Pengumuman pencalonan Sara muncul hanya beberapa hari sebelum Rodrigo Duterte menghadapi sidang praperadilan di Mahkamah Pidana Internasional (ICC), yang berbasis di Belanda. Ia didakwa atas dugaan kejahatan terhadap kemanusiaan terkait operasi pemberantasan narkoba yang brutal selama masa pemerintahannya.

Sidang yang disebut sebagai “konfirmasi dakwaan” itu akan berlangsung selama empat hari dan menentukan apakah terdapat cukup bukti untuk melanjutkan kasus ke persidangan penuh.

Di dalam negeri, Sara Duterte juga menghadapi ancaman politik. Dalam beberapa pekan terakhir, upaya pemakzulan terhadapnya kembali mengemuka. Anggota kelompok rohaniwan Filipina mengajukan gugatan pemakzulan pada 9 Februari, satu dari tiga pengajuan dalam hitungan hari.

Sementara itu, dua aduan pemakzulan terhadap Marcos—yang dikenal sebagai rival utama Sara—ditolak oleh komite kehakiman DPR Filipina karena dinilai tidak memiliki substansi yang memadai. Berdasarkan konstitusi Filipina, pemakzulan akan memicu persidangan di Senat. Jika dinyatakan bersalah, Sara Duterte dapat dilarang berpolitik dan otomatis tersingkir dari peluang maju dalam pemilihan presiden 2028.
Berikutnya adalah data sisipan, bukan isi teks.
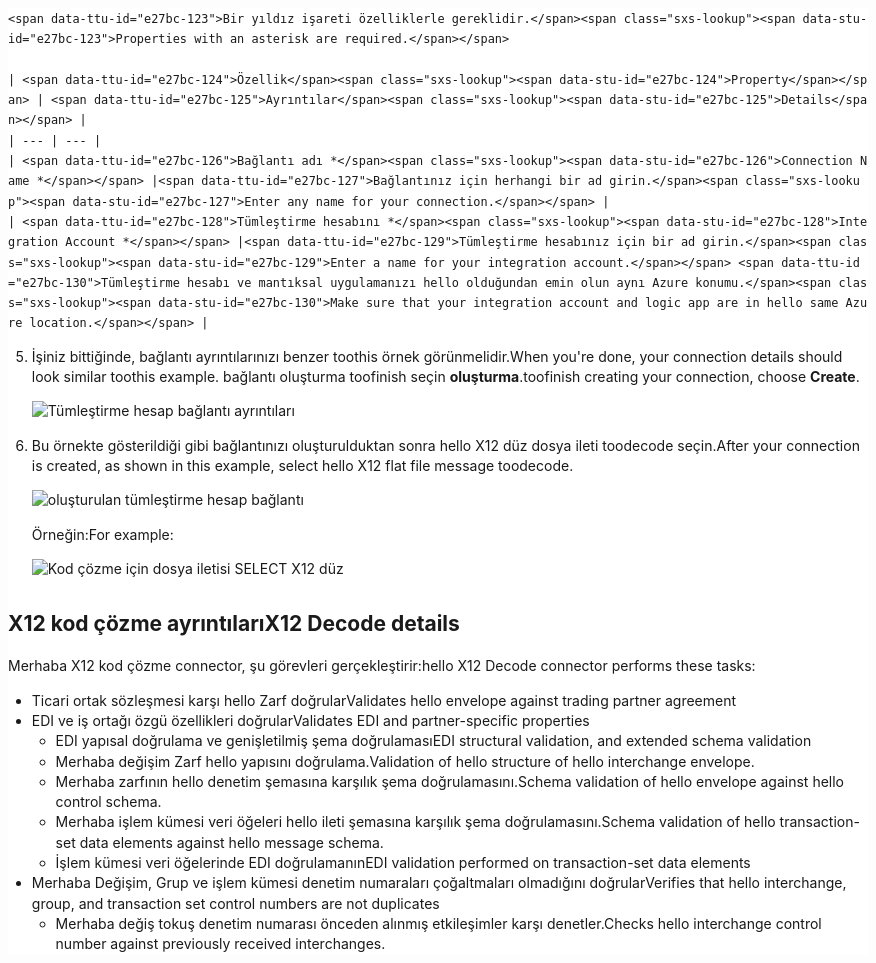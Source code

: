     <span data-ttu-id="e27bc-123">Bir yıldız işareti özelliklerle gereklidir.</span><span class="sxs-lookup"><span data-stu-id="e27bc-123">Properties with an asterisk are required.</span></span>

    | <span data-ttu-id="e27bc-124">Özellik</span><span class="sxs-lookup"><span data-stu-id="e27bc-124">Property</span></span> | <span data-ttu-id="e27bc-125">Ayrıntılar</span><span class="sxs-lookup"><span data-stu-id="e27bc-125">Details</span></span> |
    | --- | --- |
    | <span data-ttu-id="e27bc-126">Bağlantı adı *</span><span class="sxs-lookup"><span data-stu-id="e27bc-126">Connection Name *</span></span> |<span data-ttu-id="e27bc-127">Bağlantınız için herhangi bir ad girin.</span><span class="sxs-lookup"><span data-stu-id="e27bc-127">Enter any name for your connection.</span></span> |
    | <span data-ttu-id="e27bc-128">Tümleştirme hesabını *</span><span class="sxs-lookup"><span data-stu-id="e27bc-128">Integration Account *</span></span> |<span data-ttu-id="e27bc-129">Tümleştirme hesabınız için bir ad girin.</span><span class="sxs-lookup"><span data-stu-id="e27bc-129">Enter a name for your integration account.</span></span> <span data-ttu-id="e27bc-130">Tümleştirme hesabı ve mantıksal uygulamanızı hello olduğundan emin olun aynı Azure konumu.</span><span class="sxs-lookup"><span data-stu-id="e27bc-130">Make sure that your integration account and logic app are in hello same Azure location.</span></span> |

5.  <span data-ttu-id="e27bc-131">İşiniz bittiğinde, bağlantı ayrıntılarınızı benzer toothis örnek görünmelidir.</span><span class="sxs-lookup"><span data-stu-id="e27bc-131">When you're done, your connection details should look similar toothis example.</span></span> <span data-ttu-id="e27bc-132">bağlantı oluşturma toofinish seçin **oluşturma**.</span><span class="sxs-lookup"><span data-stu-id="e27bc-132">toofinish creating your connection, choose **Create**.</span></span>
   
    ![Tümleştirme hesap bağlantı ayrıntıları](media/logic-apps-enterprise-integration-x12-decode/x12decodeimage5.png) 

6. <span data-ttu-id="e27bc-134">Bu örnekte gösterildiği gibi bağlantınızı oluşturulduktan sonra hello X12 düz dosya ileti toodecode seçin.</span><span class="sxs-lookup"><span data-stu-id="e27bc-134">After your connection is created, as shown in this example, select hello X12 flat file message toodecode.</span></span>

    ![oluşturulan tümleştirme hesap bağlantı](media/logic-apps-enterprise-integration-x12-decode/x12decodeimage6.png) 

    <span data-ttu-id="e27bc-136">Örneğin:</span><span class="sxs-lookup"><span data-stu-id="e27bc-136">For example:</span></span>

    ![Kod çözme için dosya iletisi SELECT X12 düz](media/logic-apps-enterprise-integration-x12-decode/x12decodeimage7.png) 

## <a name="x12-decode-details"></a><span data-ttu-id="e27bc-138">X12 kod çözme ayrıntıları</span><span class="sxs-lookup"><span data-stu-id="e27bc-138">X12 Decode details</span></span>

<span data-ttu-id="e27bc-139">Merhaba X12 kod çözme connector, şu görevleri gerçekleştirir:</span><span class="sxs-lookup"><span data-stu-id="e27bc-139">hello X12 Decode connector performs these tasks:</span></span>

* <span data-ttu-id="e27bc-140">Ticari ortak sözleşmesi karşı hello Zarf doğrular</span><span class="sxs-lookup"><span data-stu-id="e27bc-140">Validates hello envelope against trading partner agreement</span></span>
* <span data-ttu-id="e27bc-141">EDI ve iş ortağı özgü özellikleri doğrular</span><span class="sxs-lookup"><span data-stu-id="e27bc-141">Validates EDI and partner-specific properties</span></span>
  * <span data-ttu-id="e27bc-142">EDI yapısal doğrulama ve genişletilmiş şema doğrulaması</span><span class="sxs-lookup"><span data-stu-id="e27bc-142">EDI structural validation, and extended schema validation</span></span>
  * <span data-ttu-id="e27bc-143">Merhaba değişim Zarf hello yapısını doğrulama.</span><span class="sxs-lookup"><span data-stu-id="e27bc-143">Validation of hello structure of hello interchange envelope.</span></span>
  * <span data-ttu-id="e27bc-144">Merhaba zarfının hello denetim şemasına karşılık şema doğrulamasını.</span><span class="sxs-lookup"><span data-stu-id="e27bc-144">Schema validation of hello envelope against hello control schema.</span></span>
  * <span data-ttu-id="e27bc-145">Merhaba işlem kümesi veri öğeleri hello ileti şemasına karşılık şema doğrulamasını.</span><span class="sxs-lookup"><span data-stu-id="e27bc-145">Schema validation of hello transaction-set data elements against hello message schema.</span></span>
  * <span data-ttu-id="e27bc-146">İşlem kümesi veri öğelerinde EDI doğrulamanın</span><span class="sxs-lookup"><span data-stu-id="e27bc-146">EDI validation performed on transaction-set data elements</span></span> 
* <span data-ttu-id="e27bc-147">Merhaba Değişim, Grup ve işlem kümesi denetim numaraları çoğaltmaları olmadığını doğrular</span><span class="sxs-lookup"><span data-stu-id="e27bc-147">Verifies that hello interchange, group, and transaction set control numbers are not duplicates</span></span>
  * <span data-ttu-id="e27bc-148">Merhaba değiş tokuş denetim numarası önceden alınmış etkileşimler karşı denetler.</span><span class="sxs-lookup"><span data-stu-id="e27bc-148">Checks hello interchange control number against previously received interchanges.</span></span>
Marcos sendiri tidak lepas dari tekanan politik. Filipina tengah diguncang skandal proyek pengendalian banjir fiktif yang diyakini telah merugikan pembayar pajak hingga miliaran dolar AS. Isu tersebut pertama kali diangkat Marcos dalam pidato kenegaraan pada Juli lalu. Namun sejak itu, badai politik justru menyeret sekutu maupun lawannya, termasuk seorang anggota kongres yang masih sepupunya sendiri.